Il n’y a pas d’autre issue. L’enfance m’y a préparée, elle a été mon premier
exil. »
« Mon plus lointain
souvenir. Aller à la fenêtre, regarder la pluie. Avant d’arriver au voilage des
rideaux, contourner le divan, des piles de journaux à ne pas faire glisser, des
plantes en pot à ne pas renverser. Enfin les fenêtres françaises à tirer. Je me
pose à la vitre, m’émerveillant du fil des gouttes d’eau, de leurs croisements,
de leur fusion. Je m’emplis de ces éclats, roulements, tintements sur tout ce
que la pluie touche… Écrire m’a autorisée à être. À prendre soin de la blessure,
à veiller. »
« Était-ce le néant, un
ravin, l’abîme ou tout simplement une nouvelle forme sculptée ? Toujours cette
sensation d’être au bord du vide quand je commence un manuscrit. L’ombre est
celle du texte qui va s’élargissant, s’augmentant, ajoutant chaque jour des
strates. »
« "Le génie poétique
n’est pas le don verbal […]. C’est la divination des ruines secrètement attendues,
afin que tant de choses figées se défassent, se perdent, communiquent."
Georges Bataille! »
« Le rêve et la poésie me
permettent de faire des sauts dans le temps, de rapporter des images, des
perceptions de ces ombres mouvantes, de ces masques qui tombent. Oracles à la
manière des cartes que l’on retourne et qui fabriquent la matière d’un récit.

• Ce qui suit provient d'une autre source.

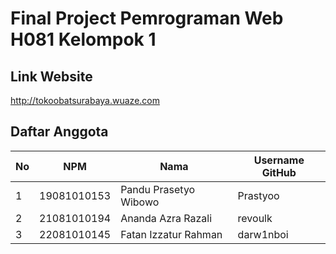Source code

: # Final Project Pemrograman Web H081 Kelompok 1

## Link Website
http://tokoobatsurabaya.wuaze.com

## Daftar Anggota

| No | NPM           | Nama                    | Username GitHub |
|----|---------------|-------------------------|-----------------|
| 1  | 19081010153   | Pandu Prasetyo Wibowo   | Prastyoo        |
| 2  | 21081010194 | Ananda Azra Razali      | revoulk         |
| 3  | 22081010145   | Fatan Izzatur Rahman   | darw1nboi        |
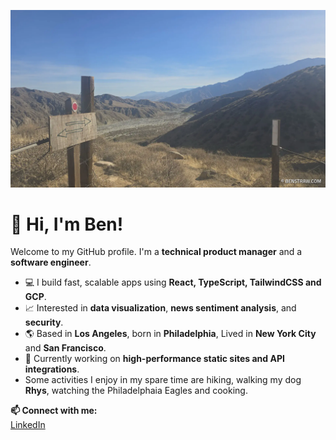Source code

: [![Ben's GitHub Banner](https://raw.githubusercontent.com/benstraw-ctm/benstraw-ctm/main/assets/banner.webp)](https://benstraw.com/galleries/2024-12-17/)

# 👋 Hi, I'm Ben!
Welcome to my GitHub profile. I'm a **technical product manager** and a **software engineer**.

- 💻 I build fast, scalable apps using **React, TypeScript, TailwindCSS and GCP**.
- 📈 Interested in **data visualization**, **news sentiment analysis**, and **security**.
- 🌎 Based in **Los Angeles**, born in **Philadelphia**, Lived in **New York City** and **San Francisco**.
- 🚀 Currently working on **high-performance static sites and API integrations**.
- Some activities I enjoy in my spare time are hiking, walking my dog **Rhys**, watching the Philadelphaia Eagles and cooking.

**📫 Connect with me:**  
[LinkedIn](https://linkedin.com/in/benstraw) 

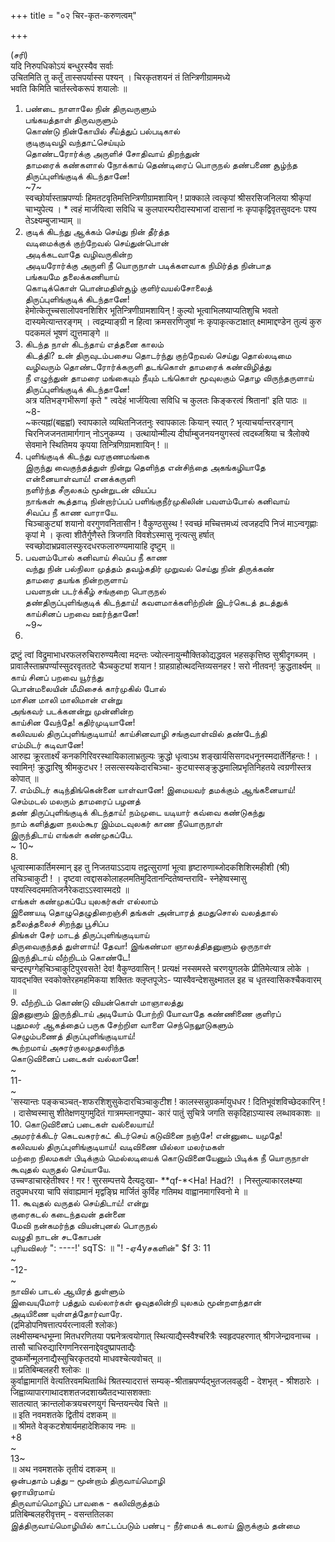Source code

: +++
title = "०२ चिर-कृत-करुणत्वम्"

+++

(சரி)   
यदि निरुपधिकोऽयं बन्धुरस्यैव सर्वाः   
उचितमिति तु कर्तुं तास्सपर्यास्स पश्यन् । चिरकृतशयनं तं तिन्त्रिणीग्राममध्ये   
भवति किमिति चार्तस्त्वेकरूपं शयालोः ॥   
1. பண்டை நாளாலே நின் திருவருளும்   
பங்கயத்தாள் திருவருளும்   
கொண்டு நின்கோயில் சீய்த்துப் பல்படிகால்   
குடிகுடிவழி வந்தாட்செய்யும்   
தொண்டரோர்க்கு அருளிச் சோதிவாய் திறந்துன்   
தாமரைக் கண்களால் நோக்காய் தெண்டிரைப் பொருநல் தண்பணை சூழ்ந்த   
திருப்புளிங்குடிக் கிடந்தானே!   
~7~   
स्वच्छोर्यास्ताम्रपर्ण्याः हिमतटवृतिमत्तिन्त्रिणीग्रामशायिन् ! प्राक्काले त्वत्कृपां श्रीसरसिजनिलया श्रीकृपां चाभ्युपेत्य । * त्वहं मार्जयित्वा सविधि च कुलपारम्परीदास्यभाजां दासानां नः कृपाकृद्विवृतसुवदनः पश्य तेऽक्ष्यम्बुजाभ्याम् ॥   
2. குடிக் கிடந்து ஆக்கம் செய்து நின் தீர்த்த   
வடிமைக்குக் குற்றேவல் செய்துன்பொன்   
அடிக்கடவாதே வழிவருகின்ற   
அடியரோர்க்கு அருளி நீ யொருநாள் படிக்களவாக நிமிர்த்த நின்பாத   
பங்கயமே தலைக்கணியாய்   
கொடிக்கொள் பொன்மதிள்சூழ் குளிர்வயல்சோலைத்   
திருப்புளிங்குடிக் கிடந்தானே!   
हेमोत्केतूच्चसालोपवनशिशिर भूतिन्त्रिणीग्रामशायिन् ! कुल्यो भूत्वाभिलष्याप्यतिशुचि भवतो दास्यमेत्यान्तरङ्गम् । त्वद्रम्याङ्ग्री न हित्वा क्रमसरणिजुषां नः कृपाकृत्कटाक्षात् क्ष्मामाद्दण्डेन तुल्यं कुरु पदकमलं भूषणं द्युत्तमाङ्गे ॥   
3. கிடந்த நாள் கிடந்தாய் எத்தனை காலம்   
கிடத்தி? உன் திருவுடம்பசைய தொடர்ந்து குற்றேவல் செய்து தொல்லடிமை   
வழிவரும் தொண்டரோர்க்கருளி தடங்கொள் தாமரைக் கண்விழித்து   
நீ எழுந்துன் தாமரை மங்கையும் நீயும் டங்கொள் மூவுலகும் தொழ விருந்தருளாய்   
திருப்புளிங்குடிக் கிடந்தானே!   
अत्र यतिभङ्गभीरूणां कृते " त्वदेहं भार्जयित्वा सविधि च कुलतः किङ्करत्वं श्रितानां' इति पाठः ॥   
~8-   
~कत्यह्नां(बह्वह्वां) स्वापकाले व्यथितनिजतनुः स्वापकालः कियान् स्यात् ? भृत्याचर्यान्तरङ्गान् चिरनिजजनतामार्गगान् नोऽनुकम्प्य । उत्थायोन्मील्य दीर्घाम्बुजनयनयुगस्त्वं त्वदब्जश्रिया च त्रैलोक्ये सेवमाने स्थितिमय कृपया तिन्त्रिणिग्रामशायिन् ! ॥   
4. புளிங்குடிக் கிடந்து வரகுணமங்கை   
இருந்து வைகுந்தத்துள் நின்று தெளிந்த என்சிந்தை அகங்கழியாதே   
என்னையாள்வாய்! எனக்கருளி   
நளிர்ந்த சீருலகம் மூன்றுடன் வியப்ப   
நாங்கள் கூத்தாடி நின்றார்ப்பப் பளிங்குநீர்முகிலின் பவளம்போல் கனிவாய்   
சிவப்ப நீ காண வாராயே.   
चिञ्चाकुट्यां शयानो वरगुणवनितासीन ! वैकुण्ठसुस्थ ! स्वच्छं मच्चित्तमध्यं त्वजहदपि निजं माऽन्वगृह्णाः कृपां मे । कृत्वा शीतैर्गुणैस्ते त्रिजगति विवशेऽस्मासु नृत्यत्सु हर्षात् स्वच्छोदाभ्रप्रवालस्फुरदधरफलारुण्यमायाहि दृष्टुम् ॥   
5. பவளம்போல் கனிவாய் சிவப்ப நீ காண   
வந்து நின் பல்நிலா முத்தம் தவழ்கதிர் முறுவல் செய்து நின் திருக்கண்   
தாமரை தயங்க நின்றருளாய்   
பவளநன் படர்க்கீழ் சங்குறை பொருநல்   
தண்திருப்புளிங்குடிக் கிடந்தாய்! கவளமாக்களிற்றின் இடர்கெடத் தடத்துக் காய்சினப் பறவை ஊர்ந்தானே!   
~9~   
6.   
द्रष्टुं त्वां विद्रुमाभाधरफलरुचिरारुण्यमैत्वा मदन्तः ज्योत्स्नायुन्मौक्तिकोद्यद्धवल भहसकृत्तिष्ठ सुश्रीदृगब्जम् । प्रावालैस्ताम्रपर्ण्यास्सुदरवृततटे चैञ्चकुट्यां शयान ! ग्राहग्राहोत्थदन्तिव्यसनहर ! सरो नीतवन्! क्रुद्धतार्क्ष्यम् ॥   
காய் சினப் பறவை யூர்ந்து   
பொன்மலையின் மீமிசைக் கார்முகில் போல்   
மாசின மாலி மாலிமான் என்று   
அங்கவர் படக்கனன்று முன்னின்ற   
காய்சின வேந்தே! கதிர்முடியானே!   
கலிவயல் திருப்புளிங்குடியாய்! காய்சினவாழி சங்குவாள்வில் தண்டேந்தி   
எம்மிடர் கடிவானே!   
आरुह्य क्रूरतार्क्ष्यं कनकगिरिवरस्थायिकालाभ्रतुल्यः क्रुद्धो धृत्वाऽथ शङ्खार्यसिसगदधनूनस्मदार्तेर्निहन्तः ! । स्वामिन्! क्रुद्धारिषु श्रीमकुटधर ! लसत्सस्यकेदारचिञ्चा- कुट्यास्सङ्क्रुद्धमालिप्रभृतिनिहतये त्वग्रणीस्तत्र कोपात् ॥   
7. எம்மிடர் கடிந்திங்கென்னை யாள்வானே! இமையவர் தமக்கும் ஆங்கனையாய்! செம்மடல் மலரும் தாமரைப் பழனத்   
தண் திருப்புளிங்குடிக் கிடந்தாய்! நம்முடை யடியார் கவ்வை கண்டுகந்து   
நாம் களித்துள நலம்கூர இம்மடவுலகர் காண நீயொருநாள்   
இருந்திடாய் எங்கள் கண்முகப்பே.   
~ 10~   
8.   
धूत्वास्माकार्तिमस्मान् इह तु निजतयाऽऽदाय तद्वत्सुराणां भूत्वा हृष्टारुणाब्जोदकशिशिरमहीशी (श्री) तचिञ्चाकुटी ! । दृष्टवा त्वद्दासकोलाहलमतिमुदितानन्दितेष्वन्तरावि- स्नेहेष्वस्मासु पश्यत्स्विदममतिजनैरेकदाऽऽस्वास्मदग्रे ॥   
எங்கள் கண்முகப்பே யுலகர்கள் எல்லாம்   
இணையடி தொழுதெழுதிறைஞ்சி தங்கள் அன்பாரத் தமதுசொல் வலத்தால்   
தலைத்தலைச் சிறந்து பூசிப்ப   
திங்கள் சேர் மாடத் திருப்புளிங்குடியாய்   
திருவைகுந்தத் துள்ளாய்! தேவா! இங்கண்மா ஞாலத்திதனுளும் ஒருநாள்   
இருந்திடாய் வீற்றிடம் கொண்டே!   
चन्द्रस्पृग्गेहचिञ्चाकुटिपुरवसते! देव! वैकुण्ठवासिन् ! प्रत्यक्षं नस्समस्ते चरणयुगलके प्रीतिमेत्यात्र लोके । यावद्भक्ति स्वकोक्तेरहमहमिकया शक्तितः क्लृप्तपूजेऽ- प्यास्वैवन्देशसुक्ष्मातल इह च धृतस्वासिकश्चैकवारम् ॥   
9. வீற்றிடம் கொண்டு வியன்கொள் மாஞாலத்து   
இதனுளும் இருந்திடாய் அடியோம் போற்றி யோவாதே கண்ணிணை குளிரப்   
புதுமலர் ஆகத்தைப் பருக சேற்றிள வாளை செந்நெலூடுகளும்   
செழும்பணைத் திருப்புளிங்குடியாய்!   
கூற்றமாய் அசுரர்குலமுதலரிந்த   
கொடுவினைப் படைகள் வல்லானே!   
~   
11-   
~   
'सस्यान्तः पङ्कचञ्चत्-शफरशिशुसुकेदारचिञ्चाकुटीश ! कालस्सन्नुग्रकर्मायुधधर ! दितिभूवंशविच्छेदकारिन् ! । दासेष्वस्मासु शीतेक्षणयुगमुदितं गात्रमम्लानपुष्पा- कारं पातुं सुचित्रे जगति सकृदिहाऽप्यास्व लब्धावकाशः ॥   
10. கொடுவினைப் படைகள் வல்லையாய்!   
அமரர்க்கிடர் கெடவசுரர்கட் கிடர்செய் கடுவினை நஞ்சே! என்னுடை யமுதே!   
கலிவயல் திருப்புளிங்குடியாய்! வடிவிணை யில்லா மலர்மகள்   
மற்றை நிலமகள் பிடிக்கும் மெல்லடியைக் கொடுவினையேனும் பிடிக்க நீ யொருநாள்   
கூவுதல் வருதல் செய்யாயே.   
उच्चण्डाचारहेतीश्वर ! गर ! सुरसम्पत्तये दैत्यदुःखा- **qf-*<Ha! Had?! । निस्तुल्याकारलक्ष्म्या तदुपमधरया चापि संवाह्यमानं मृद्वङ्घ्रि मार्जितं कुर्विह गतिमथ वाह्वानमागस्विनो मे ॥   
11. கூவுதல் வருதல் செய்திடாய்! என்று   
குரைகடல் கடைந்தவன் தன்னை   
மேவி நன்கமர்ந்த வியன்புனல் பொருநல்   
வழுதி நாடன் சடகோபன்   
புரியவிலர் ": ----!' sqTS: ॥ "! -ஏ4yசகளின்" $f 3: 11   
~   
-12-   
~   
நாவில் பாடல் ஆயிரத் துள்ளும்   
இவையுமோர் பத்தும் வல்லார்கள் ஓவுதலின்றி யுலகம் மூன்றளந்தான்   
அடியிணை யுள்ளத்தோர்வாரே.   
(द्रमिडोपनिषत्तात्पर्यरत्नावली श्लोकः)   
लक्ष्मीसम्बन्धभूम्ना मितधरणितया पद्मनेत्रत्वयोगात् स्थित्याद्यैस्स्वैश्चरित्रैः स्वहृदपहरणात् श्रीगजेन्द्रावनाच्च । तासौ चाधिरुद्यारिगणनिरसनाद्देवदुष्प्रापताद्यैः   
दुष्कर्मोन्मूलनाद्यैस्सुचिरकृतदयो माधवश्चेत्यवोचत् ॥   
॥ प्रतिबिम्बलहरी श्लोकः ॥   
कुर्वाह्वामागतिं वेत्यतिरवमथिताब्धिं श्रितस्यादरात्तं सम्यक्-श्रीताम्रपर्ण्यद्भुतजलवळुदी - देशभृत् - श्रीशठारेः । जिह्वाव्यापारगाथादशशतजदशाख्यैतदभ्यासशक्ताः   
सातत्यात् क्रान्तलोकत्रयचरणयुगं चिन्तयन्त्येव चित्ते ॥   
॥ इति नवमशतके द्वितीयं दशकम् ॥   
॥ श्रीमते वेङ्कटशेषार्यमहादेशिकाय नमः ॥   
+8   
~   
13~   
॥ अथ नवमशतके तृतीयं दशकम् ॥   
ஒன்பதாம் பத்து – மூன்றாம் திருவாய்மொழி   
ஓராயிரமாய்   
திருவாய்மொழிப் பாவகை - கலிவிருத்தம்   
प्रतिबिम्बलहरीवृत्तम् - वसन्ततिलका   
இத்திருவாய்மொழியில் காட்டப்படும் பண்பு - நீர்மைக் கடலாய் இருக்கும் தன்மை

En littérature, on retourne les textes comme on travaille la terre, exposant à l’air
la couche souterraine. Action qui provoque une agitation intérieure, un
bouleversement, une déstabilisation. Ce léger ou profond tremblement active la
quête de sens et dynamise l’écriture. Émerge cette idée de retour sur ce
qui a été, de mise en lumière pour le réactualiser. Revenir à soi, à ses
origines, refaire le chemin, une démarche qui creuse et regagne progressivement
la poésie, la pensée, une esthétique de la matière des choses. Le retournement
vécu. »
« Je vois le fragment comme
une saisie instantanée, le surgissement d’une intensité, en accord avec le mouvement
de la pensée. L’écriture du fragment me permet de peaufiner la forme et de
rendre ces tableaux immobiles, concentrés en eux-mêmes, resserrés. » (88)
« À peine entrée dans la
bibliothèque Saint-Sulpice, à Montréal, je fus saisie par la gravité,
l’austérité et le silence des lieux. Comment oublier les vitraux, les tables et
les fauteuils en chêne, les lampes vertes au-dessus des pages des livres? Quel
jardin mystérieux. »
« En copiant ce rêve, je
vois dans le mot grésillement la mine de plomb, les pages que j’emplis.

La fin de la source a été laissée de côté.